- Work order
How many lines in this material include the string "utilisation"? Answer with the number and nothing further.

- Provided records
□ □ □
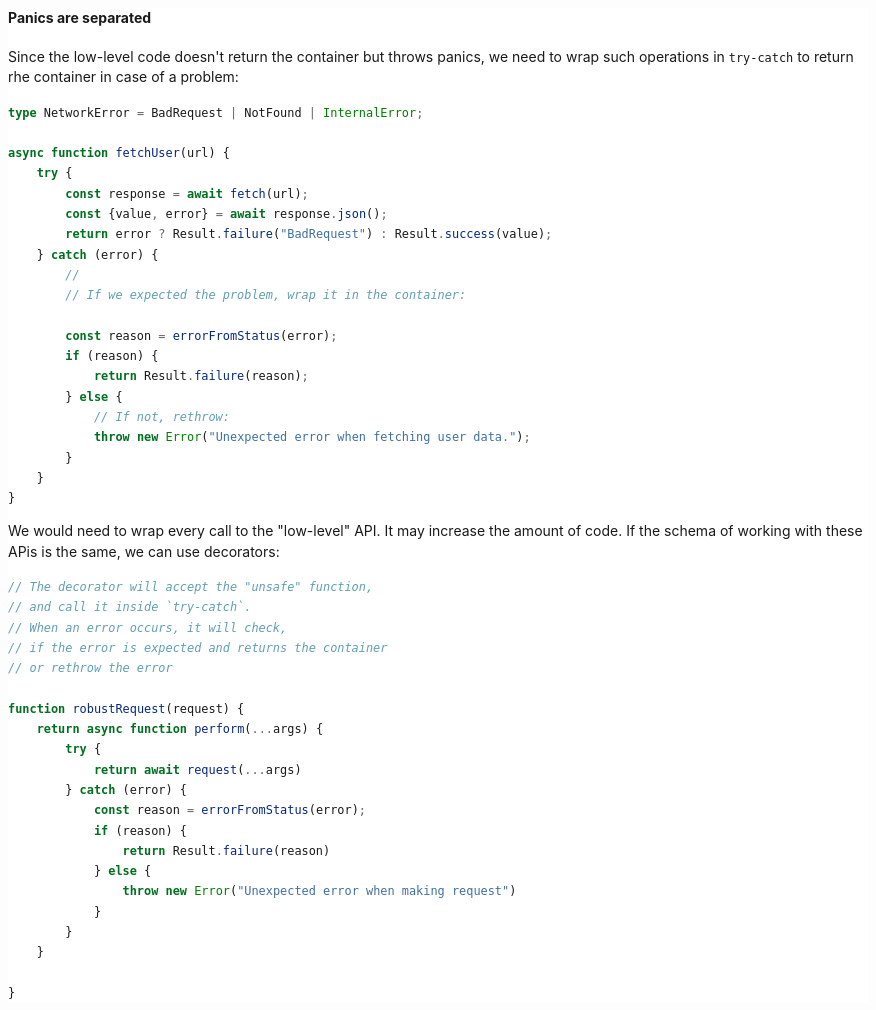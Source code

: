 #### Panics are separated

Since the low-level code doesn't return the container but throws panics, we need to wrap such operations in `try-catch`
to return rhe container in case of a problem:

```typescript
type NetworkError = BadRequest | NotFound | InternalError;

async function fetchUser(url) {
    try {
        const response = await fetch(url);
        const {value, error} = await response.json();
        return error ? Result.failure("BadRequest") : Result.success(value);
    } catch (error) {
        //
        // If we expected the problem, wrap it in the container:

        const reason = errorFromStatus(error);
        if (reason) {
            return Result.failure(reason);
        } else {
            // If not, rethrow:
            throw new Error("Unexpected error when fetching user data.");
        }
    }
}
```

We would need to wrap every call to the "low-level" API.
It may increase the amount of code.
If the schema of working with these APis is the same, we can use decorators:

```typescript
// The decorator will accept the "unsafe" function,
// and call it inside `try-catch`.
// When an error occurs, it will check,
// if the error is expected and returns the container
// or rethrow the error

function robustRequest(request) {
    return async function perform(...args) {
        try {
            return await request(...args)
        } catch (error) {
            const reason = errorFromStatus(error);
            if (reason) {
                return Result.failure(reason)
            } else {
                throw new Error("Unexpected error when making request")
            }
        }
    }

}
```
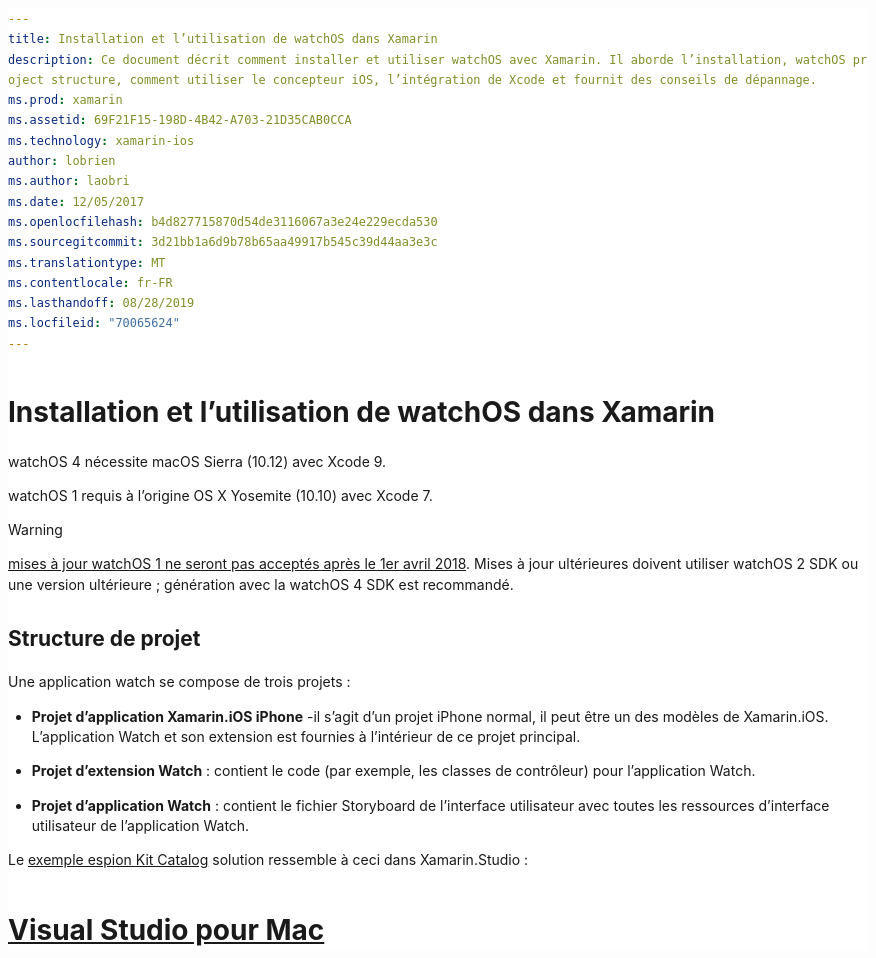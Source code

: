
 ```yaml
---
title: Installation et l’utilisation de watchOS dans Xamarin
description: Ce document décrit comment installer et utiliser watchOS avec Xamarin. Il aborde l’installation, watchOS project structure, comment utiliser le concepteur iOS, l’intégration de Xcode et fournit des conseils de dépannage.
ms.prod: xamarin
ms.assetid: 69F21F15-198D-4B42-A703-21D35CAB0CCA
ms.technology: xamarin-ios
author: lobrien
ms.author: laobri
ms.date: 12/05/2017
ms.openlocfilehash: b4d827715870d54de3116067a3e24e229ecda530
ms.sourcegitcommit: 3d21bb1a6d9b78b65aa49917b545c39d44aa3e3c
ms.translationtype: MT
ms.contentlocale: fr-FR
ms.lasthandoff: 08/28/2019
ms.locfileid: "70065624"
---
```

# <a name="installing-and-using-watchos-in-xamarin"></a>Installation et l’utilisation de watchOS dans Xamarin

watchOS 4 nécessite macOS Sierra (10.12) avec Xcode 9.

watchOS 1 requis à l’origine OS X Yosemite (10.10) avec Xcode 7.

> [!WARNING]
> [mises à jour watchOS 1 ne seront pas acceptés après le 1er avril 2018](https://developer.apple.com/news/?id=11162017a). Mises à jour ultérieures doivent utiliser watchOS 2 SDK ou une version ultérieure ; génération avec la watchOS 4 SDK est recommandé.

## <a name="project-structure"></a>Structure de projet

Une application watch se compose de trois projets :

- **Projet d’application Xamarin.iOS iPhone** -il s’agit d’un projet iPhone normal, il peut être un des modèles de Xamarin.iOS. L’application Watch et son extension est fournies à l’intérieur de ce projet principal.

- **Projet d’extension Watch** : contient le code (par exemple, les classes de contrôleur) pour l’application Watch.

- **Projet d’application Watch** : contient le fichier Storyboard de l’interface utilisateur avec toutes les ressources d’interface utilisateur de l’application Watch.

Le [exemple espion Kit Catalog](https://docs.microsoft.com/samples/xamarin/ios-samples/watchos-watchkitcatalog) solution ressemble à ceci dans Xamarin.Studio :

# <a name="visual-studio-for-mactabmacos"></a>[Visual Studio pour Mac](#tab/macos)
□ □ □
- Solution
2